Quote the records beneath, complete and exact. Leave out images.

━━━━━ Provided information ━━━━━

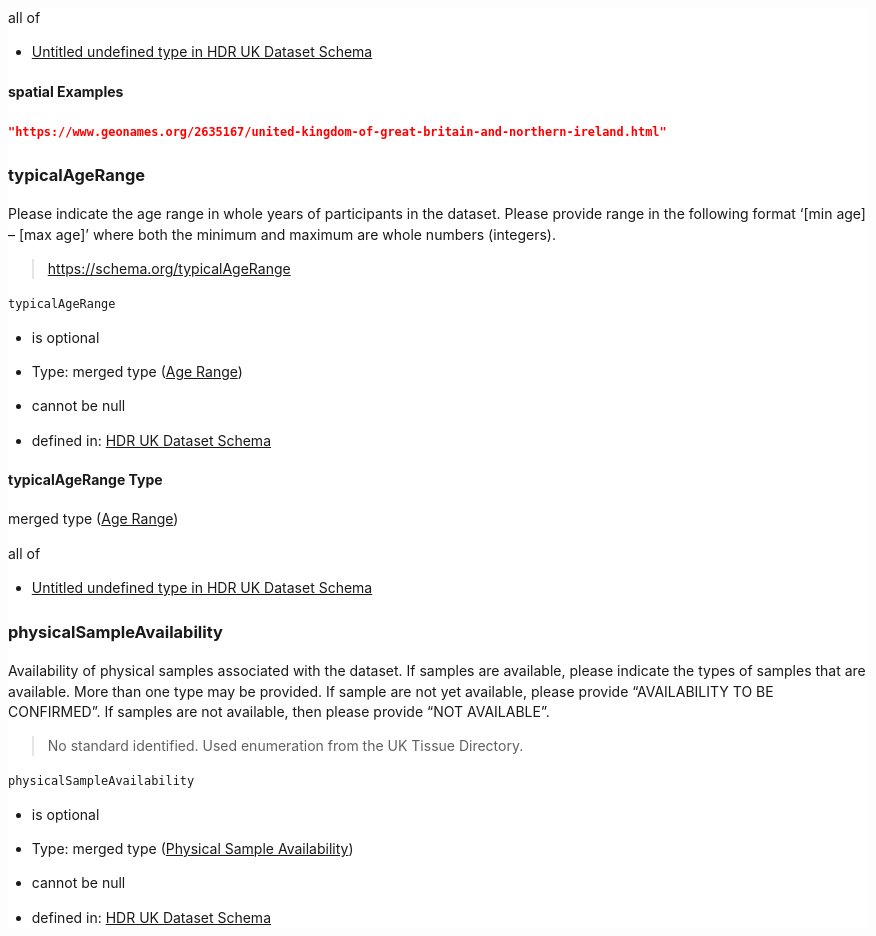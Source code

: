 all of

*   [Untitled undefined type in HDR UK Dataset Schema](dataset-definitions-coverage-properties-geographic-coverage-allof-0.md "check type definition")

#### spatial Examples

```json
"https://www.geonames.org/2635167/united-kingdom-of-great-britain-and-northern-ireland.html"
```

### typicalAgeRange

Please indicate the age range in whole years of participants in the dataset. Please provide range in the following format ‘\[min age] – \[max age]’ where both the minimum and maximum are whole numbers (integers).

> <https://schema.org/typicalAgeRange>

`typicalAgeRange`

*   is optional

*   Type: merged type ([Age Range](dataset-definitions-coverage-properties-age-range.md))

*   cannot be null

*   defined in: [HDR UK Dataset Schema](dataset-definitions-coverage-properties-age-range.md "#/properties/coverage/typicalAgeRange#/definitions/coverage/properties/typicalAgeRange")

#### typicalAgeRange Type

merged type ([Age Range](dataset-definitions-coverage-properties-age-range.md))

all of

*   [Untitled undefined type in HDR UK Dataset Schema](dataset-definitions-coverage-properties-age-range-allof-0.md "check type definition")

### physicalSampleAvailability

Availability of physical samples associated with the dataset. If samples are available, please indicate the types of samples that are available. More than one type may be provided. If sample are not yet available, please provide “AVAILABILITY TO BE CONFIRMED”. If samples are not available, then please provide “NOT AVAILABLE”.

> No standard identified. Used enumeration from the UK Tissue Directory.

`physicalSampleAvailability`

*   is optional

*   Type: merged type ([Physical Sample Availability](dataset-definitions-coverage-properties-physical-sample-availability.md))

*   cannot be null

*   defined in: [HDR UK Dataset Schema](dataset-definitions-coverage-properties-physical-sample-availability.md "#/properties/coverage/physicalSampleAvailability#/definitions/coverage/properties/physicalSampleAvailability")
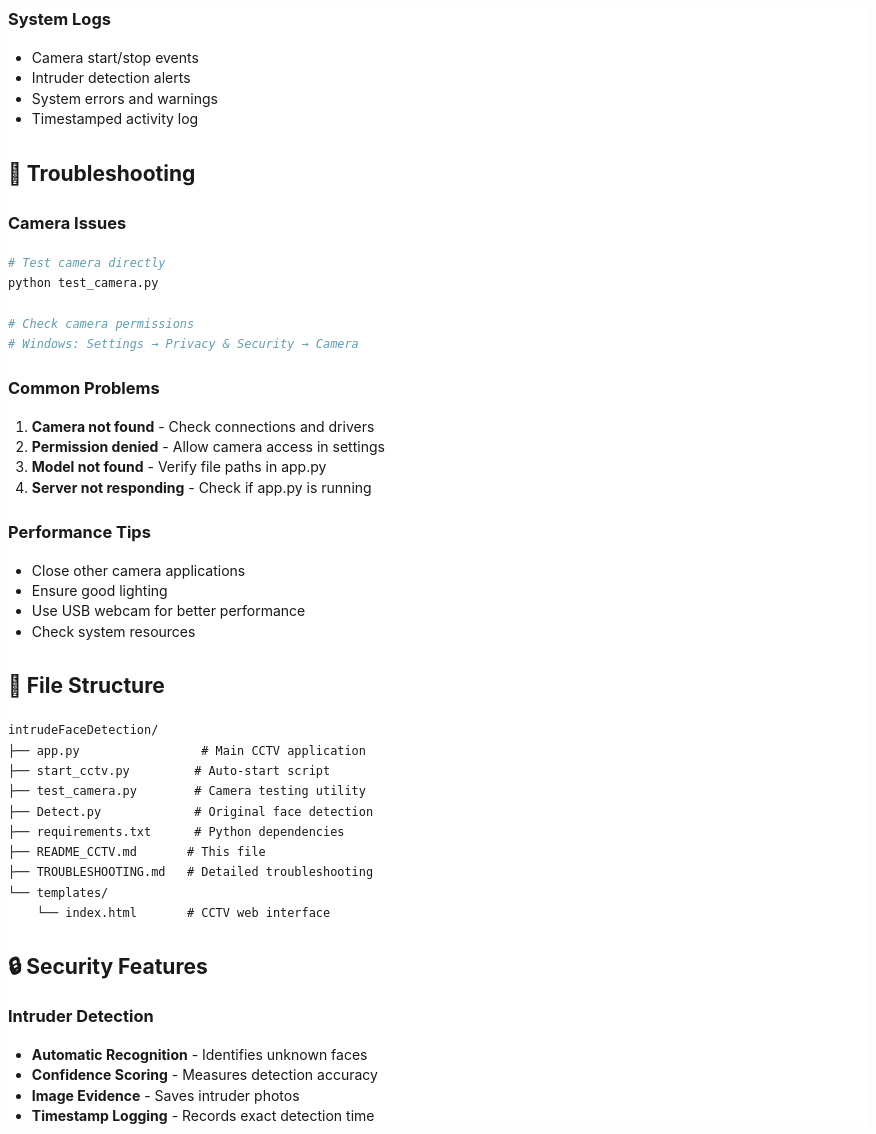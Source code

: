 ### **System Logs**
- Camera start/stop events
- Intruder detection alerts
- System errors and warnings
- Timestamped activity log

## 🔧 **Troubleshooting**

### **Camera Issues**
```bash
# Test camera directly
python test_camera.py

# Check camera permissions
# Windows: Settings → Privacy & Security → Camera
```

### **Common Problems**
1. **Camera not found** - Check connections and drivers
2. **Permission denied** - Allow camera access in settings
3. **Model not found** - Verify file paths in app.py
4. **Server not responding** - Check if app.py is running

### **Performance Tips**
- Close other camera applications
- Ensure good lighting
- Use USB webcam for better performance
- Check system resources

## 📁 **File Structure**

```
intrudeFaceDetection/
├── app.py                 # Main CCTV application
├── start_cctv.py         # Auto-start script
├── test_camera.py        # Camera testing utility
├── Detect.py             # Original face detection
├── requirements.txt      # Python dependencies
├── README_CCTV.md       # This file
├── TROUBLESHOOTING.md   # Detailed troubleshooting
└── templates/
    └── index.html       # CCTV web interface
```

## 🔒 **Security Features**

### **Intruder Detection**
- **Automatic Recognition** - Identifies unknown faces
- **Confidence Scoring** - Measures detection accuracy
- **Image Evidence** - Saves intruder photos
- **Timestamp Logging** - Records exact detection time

━━━━━

• **Finished task**
Source code

: all of

*   [Untitled undefined type in HDR UK Dataset Schema](dataset-definitions-coverage-properties-geographic-coverage-allof-0.md "check type definition")

#### spatial Examples

```json
"https://www.geonames.org/2635167/united-kingdom-of-great-britain-and-northern-ireland.html"
```

### typicalAgeRange

Please indicate the age range in whole years of participants in the dataset. Please provide range in the following format ‘\[min age] – \[max age]’ where both the minimum and maximum are whole numbers (integers).

> <https://schema.org/typicalAgeRange>

`typicalAgeRange`

*   is optional

*   Type: merged type ([Age Range](dataset-definitions-coverage-properties-age-range.md))

*   cannot be null

*   defined in: [HDR UK Dataset Schema](dataset-definitions-coverage-properties-age-range.md "#/properties/coverage/typicalAgeRange#/definitions/coverage/properties/typicalAgeRange")

#### typicalAgeRange Type

merged type ([Age Range](dataset-definitions-coverage-properties-age-range.md))

all of

*   [Untitled undefined type in HDR UK Dataset Schema](dataset-definitions-coverage-properties-age-range-allof-0.md "check type definition")

### physicalSampleAvailability

Availability of physical samples associated with the dataset. If samples are available, please indicate the types of samples that are available. More than one type may be provided. If sample are not yet available, please provide “AVAILABILITY TO BE CONFIRMED”. If samples are not available, then please provide “NOT AVAILABLE”.

> No standard identified. Used enumeration from the UK Tissue Directory.

`physicalSampleAvailability`

*   is optional

*   Type: merged type ([Physical Sample Availability](dataset-definitions-coverage-properties-physical-sample-availability.md))

*   cannot be null

*   defined in: [HDR UK Dataset Schema](dataset-definitions-coverage-properties-physical-sample-availability.md "#/properties/coverage/physicalSampleAvailability#/definitions/coverage/properties/physicalSampleAvailability")
Source code

: ### **System Logs**
- Camera start/stop events
- Intruder detection alerts
- System errors and warnings
- Timestamped activity log

## 🔧 **Troubleshooting**

### **Camera Issues**
```bash
# Test camera directly
python test_camera.py

# Check camera permissions
# Windows: Settings → Privacy & Security → Camera
```

### **Common Problems**
1. **Camera not found** - Check connections and drivers
2. **Permission denied** - Allow camera access in settings
3. **Model not found** - Verify file paths in app.py
4. **Server not responding** - Check if app.py is running

### **Performance Tips**
- Close other camera applications
- Ensure good lighting
- Use USB webcam for better performance
- Check system resources

## 📁 **File Structure**

```
intrudeFaceDetection/
├── app.py                 # Main CCTV application
├── start_cctv.py         # Auto-start script
├── test_camera.py        # Camera testing utility
├── Detect.py             # Original face detection
├── requirements.txt      # Python dependencies
├── README_CCTV.md       # This file
├── TROUBLESHOOTING.md   # Detailed troubleshooting
└── templates/
    └── index.html       # CCTV web interface
```

## 🔒 **Security Features**

### **Intruder Detection**
- **Automatic Recognition** - Identifies unknown faces
- **Confidence Scoring** - Measures detection accuracy
- **Image Evidence** - Saves intruder photos
- **Timestamp Logging** - Records exact detection time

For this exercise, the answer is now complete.